Contrat d’agent : liberticide et inflationniste ?
Il fait enrager les distributeurs réduits au métier d’auxiliaire de services, mais il est également décortiqué depuis des années par les hommes de loi qui en extraient plus d’inconvénients que d’avantages pour le distributeur. Le contrat d’agent dessiné par les constructeurs pour les concessionnaires fait couler beaucoup d’encre.
Cadencée par les renouvellements de contrats de distribution nouvelle formule ou celui d’agent commissionné, la mutation des relations constructeurs/distributeurs est la conséquence de la digitalisation massive de la société en général et des comportements d’achat en particulier. Car le constructeur a décelé les alléchantes opportunités d’une distribution directe : allégement des coûts induits par un réseau traditionnel coûteux selon lui, fixation libre des prix et connexion à vie avec le client final. Les avocats missionnés sur ce dossier alertent depuis longtemps sur un chapelet de risques qu’encourent les nouveaux agents ! Cela démarre par le détournement de leurs métiers principaux et leur mutation forcée en simple sous-traitant exécutant, et se termine par la captation de leurs marges à tous les étages du cycle de vie du véhicule, propriété du constructeur. Patrice Mihailov, spécialisé en distribution auto, insiste sur cette détention non provisoire d’un client et d’un véhicule dans l’écosystème d’une marque, avec un risque inflationniste sur les prix. « Le véhicule sera en effet loué au moins trois fois dans sa vie avec des packs exclusifs et des tarifs différents mais imposés, proposés par les agents mais vendus par les captives du constructeur. Le tout sans jamais sortir de la propriété de ce dernier, jusqu’à son recyclage organisé* », lance-t-il lors d’un webinaire organisé par le MAP (Observatoire des experts de la Mobilité), où les constructeurs invités n’ont pas répondu présents d’ailleurs.
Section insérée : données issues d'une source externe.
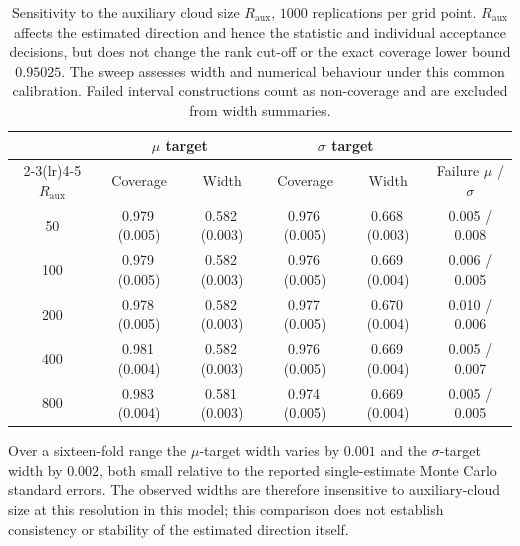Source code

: \begin{table}[!htbp]
\centering
\caption{Sensitivity to the auxiliary cloud size $R_{\mathrm{aux}}$,
$1000$ replications per grid point. $R_{\mathrm{aux}}$ affects the estimated
direction and hence the statistic and individual acceptance decisions, but
does not change the rank cut-off or the exact coverage lower bound
$0.95025$. The sweep assesses width and numerical behaviour under this
common calibration. Failed interval constructions count as non-coverage
and are excluded from width summaries.}
\label{tab:sens-raux}
\small
\begin{tabular}{cccccc}
\toprule
& \multicolumn{2}{c}{$\mu$ target} & \multicolumn{2}{c}{$\sigma$ target} & \\
\cmidrule(lr){2-3}\cmidrule(lr){4-5}
$R_{\mathrm{aux}}$ & Coverage & Width & Coverage & Width & Failure $\mu$ / $\sigma$ \\
\midrule
50 & 0.979\,(0.005) & 0.582\,(0.003) & 0.976\,(0.005) & 0.668\,(0.003) & 0.005 / 0.008 \\
100 & 0.979\,(0.005) & 0.582\,(0.003) & 0.976\,(0.005) & 0.669\,(0.004) & 0.006 / 0.005 \\
200 & 0.978\,(0.005) & 0.582\,(0.003) & 0.977\,(0.005) & 0.670\,(0.004) & 0.010 / 0.006 \\
400 & 0.981\,(0.004) & 0.582\,(0.003) & 0.976\,(0.005) & 0.669\,(0.004) & 0.005 / 0.007 \\
800 & 0.983\,(0.004) & 0.581\,(0.003) & 0.974\,(0.005) & 0.669\,(0.004) & 0.005 / 0.005 \\
\bottomrule
\end{tabular}

\vspace{2pt}
\begin{minipage}{.94\linewidth}\footnotesize
Over a sixteen-fold range the $\mu$-target width varies by $0.001$ and the
$\sigma$-target width by $0.002$, both small relative to the reported
single-estimate Monte Carlo standard errors. The observed widths are
therefore insensitive to auxiliary-cloud size at this resolution in this
model; this comparison does not establish consistency or stability of
the estimated direction itself.
\end{minipage}
\end{table}

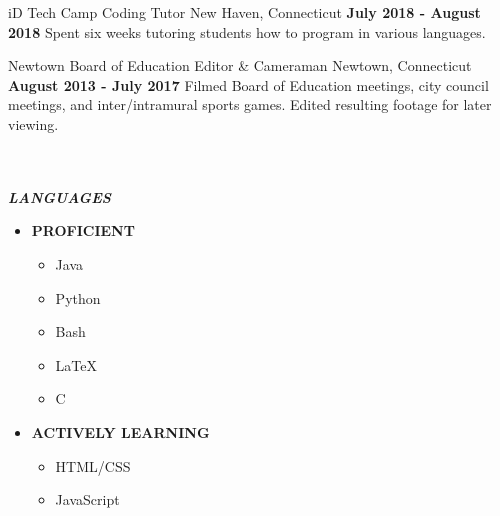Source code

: \documentclass{awesome-cv}
\begin{document}
		\begin{cventries}
			\cventry
				{iD Tech Camp}
				{Coding Tutor}
				{New Haven, Connecticut}
                {\textbf{July 2018 - August 2018}}
				{Spent six weeks tutoring students how to program in various languages.}
				
			\cventry
				{Newtown Board of Education}
				{Editor \& Cameraman}
				{Newtown, Connecticut}
                {\textbf{August 2013 - July 2017}}
				{Filmed Board of Education meetings, city council meetings, and inter/intramural sports games. Edited resulting footage for later viewing.}
		\end{cventries}

	
	\vspace{0.5cm}
	\begin{multicols}{2}

		\\
			\\\textbf{\textit{LANGUAGES}}
			\begin{itemize}[nosep]

				\item \textbf{PROFICIENT}
					\begin{itemize}[nosep]
					\item Java
					\item Python
					\item Bash
					\item \LaTeX		
					\item C
				\end{itemize}

				\item \textbf{ACTIVELY LEARNING}
					\begin{itemize}[nosep]
					\item HTML/CSS
					\item JavaScript
				\end{itemize}
			\end{itemize}
				

\end{multicols}
\end{document}
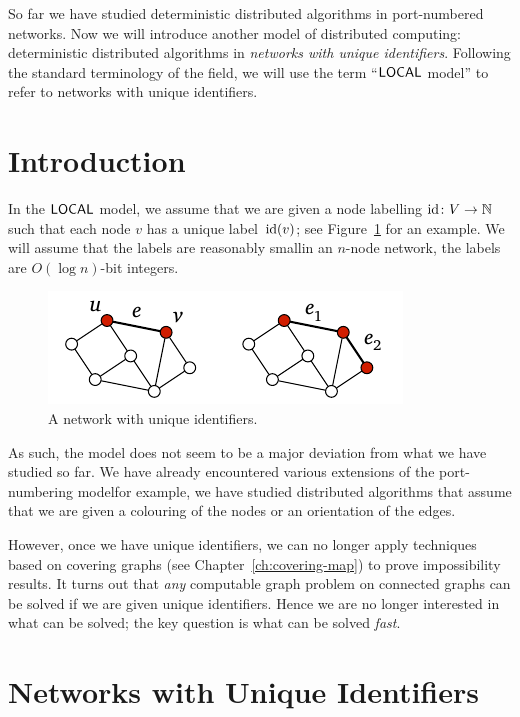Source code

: 
So far we have studied deterministic distributed algorithms in port-numbered networks. Now we will introduce another model of distributed computing: deterministic distributed algorithms in \emph{networks with unique identifiers}. Following the standard terminology of the field, we will use the term ``$\textsf{LOCAL}$ model'' to refer to networks with unique identifiers.


\section{Introduction}

In the $\textsf{LOCAL}$ model, we assume that we are given a node labelling $\operatorname{id}\colon V \to \mathbb{N}$ such that each node $v$ has a unique label~$\operatorname{id}(v)$; see Figure~\ref{fig:unique-ids} for an example. We will assume that the labels are reasonably small\mydash in an $n$-node network, the labels are $O(\log n)$-bit integers.

\begin{figure}
    \centering
    \includegraphics[page=\PUniqueIds]{figs.pdf}
    \caption{A network with unique identifiers.}\label{fig:unique-ids}
\end{figure}

As such, the model does not seem to be a major deviation from what we have studied so far. We have already encountered various extensions of the port-numbering model\mydash for example, we have studied distributed algorithms that assume that we are given a colouring of the nodes or an orientation of the edges.

However, once we have unique identifiers, we can no longer apply techniques based on covering graphs (see Chapter~\ref{ch:covering-map}) to prove impossibility results. It turns out that \emph{any} computable graph problem on connected graphs can be solved if we are given unique identifiers. Hence we are no longer interested in what can be solved; the key question is what can be solved \emph{fast}.


\section{Networks with Unique Identifiers}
*Les recycleurs ont déposé un recours en janvier pour casser un arrêté qui permettrait aux constructeurs d’internaliser le recyclage des VHU et donc le business complet de la PRE
Confiscation de la liberté de concurrence et de diversification…
L’avocat égrène les points noirs : les standards de représentation imposés mobilisent la totalité des structures et empêchent l’agent d’exercer une activité concurrente. Les contrats d’entretien souscrits en ligne par le client sur le site de la marque obligent l’agent de commercialiser « prioritairement » le service après-vente du constructeur. Et dans le cadre de ces contrats ou d’opérations de garantie, l’ex-concessionnaire n’a également plus d’autre alternative que d’acheter ses pièces à la centrale d’achats et/ou de référencements multimarque du constructeur, et non plus chez l’équipementier.
… et de la donnée
Le VO n’est même plus un bastion protecteur puisque la marque en reste propriétaire. Celle-ci peut ainsi demander à son agent d’assurer le reconditionnement et la location du véhicule d’occasion dans un contrat de service (financement ou LLD) qui lui appartient. « Le nouveau contrat peut réserver au constructeur la possibilité d'acquérir lui-même le véhicule repris au client acheteur d'un VN. Le véhicule repris peut être revendu à l'agent. Mais l'opération s'intègre dans un environnement commercial contrôlé par le constructeur. » Et que dire sur la data « confisquée » dans les nouveaux contrats puisqu’intégrée directement à une base de données du constructeur, juridiquement protégée… mais contrevenant « totalement » aux règles de la concurrence, à celles définies par le RGPD3 et par le dernier Data Act (règlement sur les données publié fin décembre) ! Face aux règlements dictés par Bruxelles, les constructeurs vont quand même devoir prouver l’efficacité du modèle basé sur la vente digitale, avec la justification d’autant de restrictions pour leurs distributeurs. Ce qui est loin d’être gagné à en croire les tests sur le terrain (voir encadré). Rêver d’une marge à deux chiffres « ne peut pas être confondue avec des gains d'efficience légitimant les pratiques anticoncurrentielles qui accompagnent le changement de modèle… Tout est question d’équilibres et il faudra bien en trouver », tente d’apaiser Patrice Mihailov. Reste qu’in fine, le véhicule n’est plus qu’un « média pour vendre une multitude de services associés à un client (assurance, assistance, achats via l’infotainment…). Et le distributeur n’est qu’un vendeur de contrat (financement, entretien, location). »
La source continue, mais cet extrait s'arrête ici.